Friday, January 29, 2010

The Wall.....

I wish I could pin point the exact day I started... not sure why, just because... 


I'm guessing it was at age 13... 


13 was an interestingly, difficult, romantic (i know), life changing year for me... 


I believe that's the year I started laying the foundation for "The Wall"...


The beginning of the wall was built with anger, frustration, and desperation... 
Now I need to mention this, the wall was never an intention. It wasn't in the plans at all.. it was built because I felt it was necessary... very necessary. The foundation of the wall was built by Mom, Daniel, Dad.... and my self. 


Then a few years later... around age 16... I started adding more layers to the wall.. 



These layers were all my responsibility. No one contributed to these... the blame for these layers was completely in my hands. These layers were built with disgust, trust, failure, fear, lies, pain and love. From age 15 to 19 I added 34 layers to that wall.... These are MY layers... unintentional... but fully aware.



Many people have noticed the wall.... countless have been affected by the wall... and just about everyone has been kept out by the wall... The sturdy foundation, the added 34 layers.. and counting.. allowed the wall to do exactly what it was built for... 

To this day, there have been 3 people who have been allowed to look over the wall.... Never stepping foot on the other side, of course, even though one tried more than his heart was capable of... 

In 2003, the wall became a fortress... the wall instantly shot up 50 feet higher.. became 20 feet thicker.... a moat was built around the wall... a security was on high alert 24/7/365..... these layers were built with love, hope, fear, devotion, responsibility, dedication and determination.... 
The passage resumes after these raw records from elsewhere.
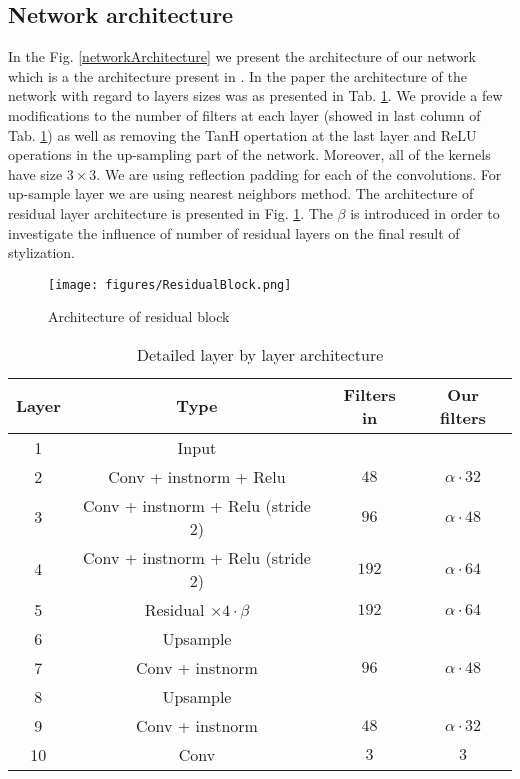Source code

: \documentclass[a4paper,conference]{IEEEtran}
\newcommand{\ResidualLayerNumber}{\beta}
\begin{document}
\subsection{Network architecture}

In the Fig. \ref{networkArchitecture} we present the architecture of our network which is a the architecture present in \cite{Reconet}. In the \cite{Reconet} paper the architecture of the network with regard to layers sizes was as presented in Tab. \ref{tableWithArchitecture}. We provide a few modifications to the number of filters at each layer (showed in last column of Tab. \ref{tableWithArchitecture})  as well as removing the TanH opertation at the last layer and ReLU operations in the up-sampling part of the network. Moreover, all of the kernels have size $3 \times 3$. We are using reflection padding for each of the convolutions. For up-sample layer we are using nearest neighbors method. The architecture of residual layer architecture is presented in Fig. \ref{residualBlockArchitecture}. The $\ResidualLayerNumber$ is introduced in order to investigate the influence of number of residual layers on the final result of stylization. 


\begin{figure}[ht]
\caption{Architecture of residual block}
\label{residualBlockArchitecture}
\centering
\texttt{[image: figures/ResidualBlock.png]}
\end{figure}



\begin{table}[ht]
\scriptsize
\caption{Detailed layer by layer architecture}
\label{tableWithArchitecture}
\centering
\begin{tabular}{cccc}
\hline 
Layer & Type & Filters in \cite{Reconet} & Our filters \\ 
\hline 
1  & Input &  &  \\ 
\hline 
2 & Conv + instnorm + Relu & $ 48$  & $\alpha \cdot 32$ \\ 
\hline 
3 & Conv + instnorm + Relu (stride 2) & $96$ & $\alpha \cdot 48$ \\ 
\hline 
4& Conv + instnorm + Relu (stride 2) & $192$ & $\alpha \cdot 64$ \\ 
\hline 
5 & Residual  $\times  4 \cdot \ResidualLayerNumber$   & $192$ &  $\alpha \cdot 64$ \\ 
\hline
6 & Upsample & &\\
\hline 
7 & Conv + instnorm & $96$ & $\alpha \cdot 48$ \\ 
\hline 
8 & Upsample & &\\
\hline 
9 & Conv + instnorm & $48$ & $\alpha \cdot 32$ \\ 
\hline 
10 & Conv  & $3$ & $3$ \\ 
\hline 
\end{tabular} 
\end{table}
\end{document}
On October 21, 2003 after giving birth to my beautiful son, I wrapped him up tightly in his blanket.. the moon & stars one I made him .... and carried him inside the fortress and locked all 3,563 doors behind us. My Drew would be the only one ever allowed on the other side of the wall.... 

On that day the wall took on a whole new meaning... this was no longer just MY wall... this was OUR wall. The wall would now be used to protect my innocent little angel from every thing and everyone I could.. at any and all costs... 

And for the last 6 years, that wall has stood strong... and proud... not even slightly phased by the attempts made to climb over it... or peek inside... or heaven forbid, destroy it.... 

But this week the wall was tested once again.... tested by a person who knows the wall... very well... a person who knows the purpose and the strength behind the wall.... a person who I expected to agree with, understand and respect the wall, and help me to keep it intact..... 


And the wall stood strong.... but the wall once again grew... in height, and in depth... this time adding layers out of fear, desperation, tears, disappointment, hurt, and anger.   

The wall is permanent.... and apparently, ever-growing.... some times part of me wishes the wall had never been created.... but every day I'm reminded of the necessity of the wall... 

The wall is permanent. 



Wednesday, January 27, 2010

Under the Weather..

My little angel is sick today... not good.. 
He's been running a fever since yesterday and when he coughs.. or sneezes.. he sounds like a seal..


So little man is spending the morning at work with mommy until we can get into the doctor... who didn't have any available appointments until this afternoon. 


Not an ideal situation... but it's the reality of a single working mother... of a sick little man. 


Hope everyone else is enjoying their Wednesday... Happy Hump Day!! 2 more days to go till the weekend!!

Wednesday, January 20, 2010

Hello January

So I'm a bit late... it's been January for 20 days now.. oh well, better late than never. 


So far 2010 hasn't been so bad. A friend of mine at work lost his job, which really sucks... 
but other than that I have no complaints.




I took my first trip of the year to the beach on January 10th... and it was perfect. There were hardly any people out there and the weather was amazing. Only in Southern California can you get a tan in January... It was a little "Me Trip"... just a good book and a caramel macchiato to keep me company. 







and last weekend we went up to Vasquez Rocks for a little hiking. We met my mom and my sister's family (minus my migraine-stricken-sister) out there and had a very exhausting, but enjoyable day. Once again, great weather and no complaints. 




Little Man & I waiting outside the dentist...





Drew is still in his Michael Jackson phase, which makes for some pretty entertaining nights around the house... or in Wal-mart... or Starbucks... wherever the mood to dance strikes him.


So far so good in January ..... Hope the rest of the year continues well.

Drew has a doctors appointment in February to have an abnormal mole checked out on his head... of course I'm already panicking and trying to stress... but I'll wait till we get the results before I fully freak out... but I am hoping for the best as always when it comes to my angel.